Why then is Bayer so concerned about India’s Nexavar decision? Because for the first time since Indian patent law was reformed in 2005, the pronouncement was paired with a compulsory license requirement. And that is a major source of worry to the brand-name makers of such drugs in general: the fear is that, after the Nexavar decision, other drugs could fall under the compulsory license clause of Indian patent law as well. Generic manufacturer Natco has also asked for a compulsory license for Selzentry, and AIDS medication made by the U.S. drug company Pfizer. Natco competitor Cipla, in the meantime, has asked for a license for Merck’s AIDS medication Isentress.
“The pharmaceutical companies concerned see this way of proceeding on the part of Indian patent authorities as de facto expropriation. They’re not entirely wrong,” says patent expert Jens Hammer of a law firm called Grünecker, which specializes in German and European intellectual property matters.

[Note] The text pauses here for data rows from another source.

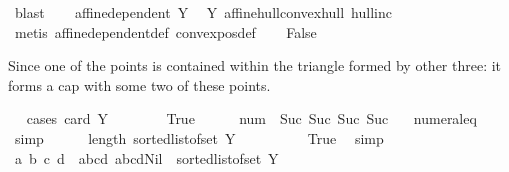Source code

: \begin{isabellebody}
\ blast\isanewline
\ \ \isamarkupfalse%
\ {}{\isacharcolon}{\kern0pt}{\isachardoublequoteopen}affine{\isacharunderscore}{\kern0pt}dependent\ Y{\isachardoublequoteclose}\ \isamarkupfalse%
\ Y{\isacharparenleft}{\kern0pt}{}{\isacharcomma}{\kern0pt}{}{\isacharparenright}{\kern0pt}\ affine{\isacharunderscore}{\kern0pt}hull{\isacharunderscore}{\kern0pt}convex{\isacharunderscore}{\kern0pt}hull\ hull{\isacharunderscore}{\kern0pt}inc\isanewline
\ \ \ \ \isamarkupfalse%
\ {\isacharparenleft}{\kern0pt}metis\ affine{\isacharunderscore}{\kern0pt}dependent{\isacharunderscore}{\kern0pt}def\ convex{\isacharunderscore}{\kern0pt}pos{\isacharunderscore}{\kern0pt}def{\isacharparenright}{\kern0pt}\isanewline
\isanewline
\ \ \isamarkupfalse%
\ False%
\begin{isamarkuptext}%
Since one of the points is contained within the triangle formed by other three: it forms a cap with some two of these points.%
\end{isamarkuptext}\isamarkuptrue%
\ \ \isamarkupfalse%
{\isacharparenleft}{\kern0pt}cases\ {\isachardoublequoteopen}card\ Y\ {\isacharequal}{\kern0pt}\ {}{\isachardoublequoteclose}{\isacharparenright}{\kern0pt}\isanewline
\ \ \ \ \isamarkupfalse%
\ True\isanewline
\ \ \ \ \isamarkupfalse%
\ num{\isacharunderscore}{\kern0pt}{}{\isacharcolon}{\kern0pt}{\isachardoublequoteopen}{}\ {\isacharequal}{\kern0pt}\ Suc\ {\isacharparenleft}{\kern0pt}Suc\ {\isacharparenleft}{\kern0pt}Suc\ {\isacharparenleft}{\kern0pt}Suc\ {}{\isacharparenright}{\kern0pt}{\isacharparenright}{\kern0pt}{\isacharparenright}{\kern0pt}{\isachardoublequoteclose}\ \isamarkupfalse%
\ numeral{\isacharunderscore}{\kern0pt}{}{\isacharunderscore}{\kern0pt}eq{\isacharunderscore}{\kern0pt}{}\ \isamarkupfalse%
\ simp\isanewline
\ \ \ \ \isamarkupfalse%
\ {\isachardoublequoteopen}length\ {\isacharparenleft}{\kern0pt}sorted{\isacharunderscore}{\kern0pt}list{\isacharunderscore}{\kern0pt}of{\isacharunderscore}{\kern0pt}set\ Y{\isacharparenright}{\kern0pt}\ {\isacharequal}{\kern0pt}\ {}{\isachardoublequoteclose}\isanewline
\ \ \ \ \ \ \isamarkupfalse%
\ True\ \isamarkupfalse%
\ simp\isanewline
\ \ \ \ \isamarkupfalse%
\ \isamarkupfalse%
\ a\ b\ c\ d\ \ abcd{\isacharcolon}{\kern0pt}\ {\isachardoublequoteopen}a{\isacharhash}{\kern0pt}b{\isacharhash}{\kern0pt}c{\isacharhash}{\kern0pt}d{\isacharhash}{\kern0pt}Nil\ {\isacharequal}{\kern0pt}\ sorted{\isacharunderscore}{\kern0pt}list{\isacharunderscore}{\kern0pt}of{\isacharunderscore}{\kern0pt}set\ Y{\isachardoublequoteclose}\isanewline

\end{isabellebody}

The standoff in India has global relevance. For starters, the Nexavar decision will impact the estimated 2.5 million Indians who are HIV-positive by giving them access to a cheaper generic version of the medication. Secondly, thanks to the compulsory license, the Indian makers of the drug are looking ahead to export possibilities. In Sub-Saharan Africa, according to Oxfam, 80% of required HIV and AIDS medication is covered by Indian generic makes.
In developing countries in general, compulsory licenses are increasingly being used as a means of providing cheaper antiviral products: in the past five years, Brazil, Ecuador, and Thailand have okayed the production of various HIV drugs without seeking agreement from the inventor companies. In countries with no generics industry, such as Ghana and Eritrea, import licenses are granted for Indian products.
Punishing the patients
The pharmaceutical companies behind the original products do not shy away from drastic measures when dealing with manufacturers of generic products. An example: after Thailand issued a compulsory license for Kaletra, an AIDS medication produced by Abbot, the U.S. drug maker responded by denying Thai patients access to its other life-saving drugs.
International trade law can also be used to move against generic manufacturers: in early 2009, for example, German customs authorities at Frankfurt Airport confiscated more than 3 million pills made by an Indian generic manufacturer. The pills were on their way to the Republic of Vanuatu in the South Pacific. The reason for the action was suspicion of breach of GlaxoSmithKline’s trademark rights on the part of the manufacturer.
In the future, the controversial Anti-Counterfeiting Trade Agreement (ACTA) could make export on the part of Indian manufacturers even more difficult. Pharma giant Novartis canned plans to build a new, $100-million research center in India after it lost a court case in the southern city of Chennai that it had brought against the compulsory license clause in India patent legislation.
Novartis also has something else up its sleeve. The company has taken a complaint against the reformed Indian patent laws all the way to the Indian Supreme Court. Activists at various NGOs are already warning that generic medicines for AIDS sufferers worldwide may be getting more expensive, and are calling for a boycott of Novartis. But patent lawyer Hammer believes their worries are unfounded: “So far, all court decisions in India have come down on the side of the generic manufacturers,” he says.